With `==`, a primitive and a Number object are equal; with `===` they are not equal; and comparing two Number objects always returns false: [S1]
```javascript
let x = 500;
let y = new Number(500);
```
```javascript
let x = new Number(500);
let y = new Number(500);
```

## 🛠️ 적용 사례 (Applied in summary)
The page's own snippets are the canonical applied examples — demonstrating integer precision limits, the `0.2 + 0.1` floating drift fix, `+` concatenation pitfalls, `isNaN()` checks, the `Infinity` loop, and `toString(radix)` base conversions.
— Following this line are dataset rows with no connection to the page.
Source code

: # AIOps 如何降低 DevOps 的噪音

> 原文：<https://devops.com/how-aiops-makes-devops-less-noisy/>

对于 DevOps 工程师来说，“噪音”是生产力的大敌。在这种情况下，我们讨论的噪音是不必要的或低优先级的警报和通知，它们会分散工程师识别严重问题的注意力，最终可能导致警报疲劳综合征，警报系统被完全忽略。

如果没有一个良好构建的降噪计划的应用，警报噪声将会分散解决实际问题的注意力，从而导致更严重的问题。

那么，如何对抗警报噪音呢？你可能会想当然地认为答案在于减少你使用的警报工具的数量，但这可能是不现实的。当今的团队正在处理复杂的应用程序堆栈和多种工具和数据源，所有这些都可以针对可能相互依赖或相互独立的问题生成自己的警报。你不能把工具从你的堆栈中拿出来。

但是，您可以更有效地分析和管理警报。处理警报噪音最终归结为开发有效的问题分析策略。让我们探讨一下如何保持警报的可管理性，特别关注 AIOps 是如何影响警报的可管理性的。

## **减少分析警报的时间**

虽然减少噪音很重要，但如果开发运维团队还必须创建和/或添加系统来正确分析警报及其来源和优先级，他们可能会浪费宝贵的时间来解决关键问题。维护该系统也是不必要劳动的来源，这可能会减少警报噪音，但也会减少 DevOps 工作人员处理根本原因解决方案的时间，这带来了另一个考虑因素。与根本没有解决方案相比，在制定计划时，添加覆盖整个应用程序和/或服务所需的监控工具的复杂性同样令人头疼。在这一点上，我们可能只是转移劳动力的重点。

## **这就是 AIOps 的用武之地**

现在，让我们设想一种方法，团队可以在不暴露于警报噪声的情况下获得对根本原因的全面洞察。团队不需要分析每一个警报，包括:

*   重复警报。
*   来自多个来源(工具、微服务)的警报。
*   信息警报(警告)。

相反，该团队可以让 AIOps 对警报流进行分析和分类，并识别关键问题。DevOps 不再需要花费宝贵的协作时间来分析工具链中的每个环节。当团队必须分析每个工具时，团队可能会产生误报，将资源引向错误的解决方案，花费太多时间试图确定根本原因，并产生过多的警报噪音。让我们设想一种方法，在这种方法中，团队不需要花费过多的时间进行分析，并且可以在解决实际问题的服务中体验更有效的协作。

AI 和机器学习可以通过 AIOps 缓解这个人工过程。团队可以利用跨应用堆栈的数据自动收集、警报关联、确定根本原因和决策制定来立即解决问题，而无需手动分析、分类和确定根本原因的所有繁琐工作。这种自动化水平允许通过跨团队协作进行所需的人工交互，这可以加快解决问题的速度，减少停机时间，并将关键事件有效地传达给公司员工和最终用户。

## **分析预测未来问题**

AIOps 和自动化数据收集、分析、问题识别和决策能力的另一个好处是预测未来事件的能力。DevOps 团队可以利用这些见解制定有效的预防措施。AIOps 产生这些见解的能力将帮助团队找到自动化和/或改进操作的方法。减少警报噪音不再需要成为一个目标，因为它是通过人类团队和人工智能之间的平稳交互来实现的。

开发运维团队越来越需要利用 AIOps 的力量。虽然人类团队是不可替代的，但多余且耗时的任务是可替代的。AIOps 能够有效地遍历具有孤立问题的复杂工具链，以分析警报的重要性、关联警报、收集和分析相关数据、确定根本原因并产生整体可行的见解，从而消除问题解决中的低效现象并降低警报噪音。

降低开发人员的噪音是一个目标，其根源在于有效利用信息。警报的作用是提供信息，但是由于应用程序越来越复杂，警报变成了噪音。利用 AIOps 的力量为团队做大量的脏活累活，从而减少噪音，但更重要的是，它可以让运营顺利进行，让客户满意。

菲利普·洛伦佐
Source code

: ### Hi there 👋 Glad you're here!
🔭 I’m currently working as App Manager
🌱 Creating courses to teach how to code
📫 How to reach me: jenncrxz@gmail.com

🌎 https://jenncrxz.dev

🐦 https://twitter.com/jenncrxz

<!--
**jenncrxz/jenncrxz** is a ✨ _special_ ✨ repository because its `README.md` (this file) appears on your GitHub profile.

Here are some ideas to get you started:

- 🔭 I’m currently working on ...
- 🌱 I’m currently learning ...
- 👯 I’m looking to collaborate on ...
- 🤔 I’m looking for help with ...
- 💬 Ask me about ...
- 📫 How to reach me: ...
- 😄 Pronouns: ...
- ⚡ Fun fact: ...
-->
No external project/commit applications found in the source.

## 💻 코드 패턴 (Code patterns)
Work around floating drift:
```javascript
let x = (0.2 * 10 + 0.1 * 10) / 10;
```
Detect a non-number:
```javascript
isNaN(100 / "Apple");
```
Convert to another base:
```javascript
(32).toString(2);   // binary
(32).toString(16);  // hexadecimal
```

## ⚖️ 모순 및 업데이트 (Contradictions & updates)
Note that `0.2 + 0.1` does not produce exactly `0.3` due to IEEE 754 floating point; the page presents the multiply/divide workaround. No contradictions found in the source.

## ✅ 검증 상태 및 신뢰도
- **상태:** draft
- **검증 단계:** conceptual (실제 적용 사례 발견 시 applied/validated로 승격 가능)
- **출처 신뢰도:** B (W3Schools — widely used educational reference, not a primary standards body)
- **신뢰 점수:** 0.89
- **중복 검사 결과:** 신규 생성 (New discovery)

## 🔗 지식 그래프 (Knowledge Graph)
- **상위/루트:** [[JavaScript Tutorial]]
- **관련 개념:** [[JavaScript Number Methods]], [[JavaScript Data Types]], [[JavaScript Operators]], [[JavaScript BigInt]]
- **참조 맥락:** The foundation for all numeric computation and the precision pitfalls behind money/financial calculations.

## 📚 출처 (Sources)
- [S1] W3Schools — JavaScript Numbers — https://www.w3schools.com/js/js_numbers.asp

## 📝 변경 이력 (Change history)
- 2026-06-23: Initial draft synthesized from the W3Schools "JavaScript Numbers" page (Astra wiki-curation, P-Reinforce v3.1 format).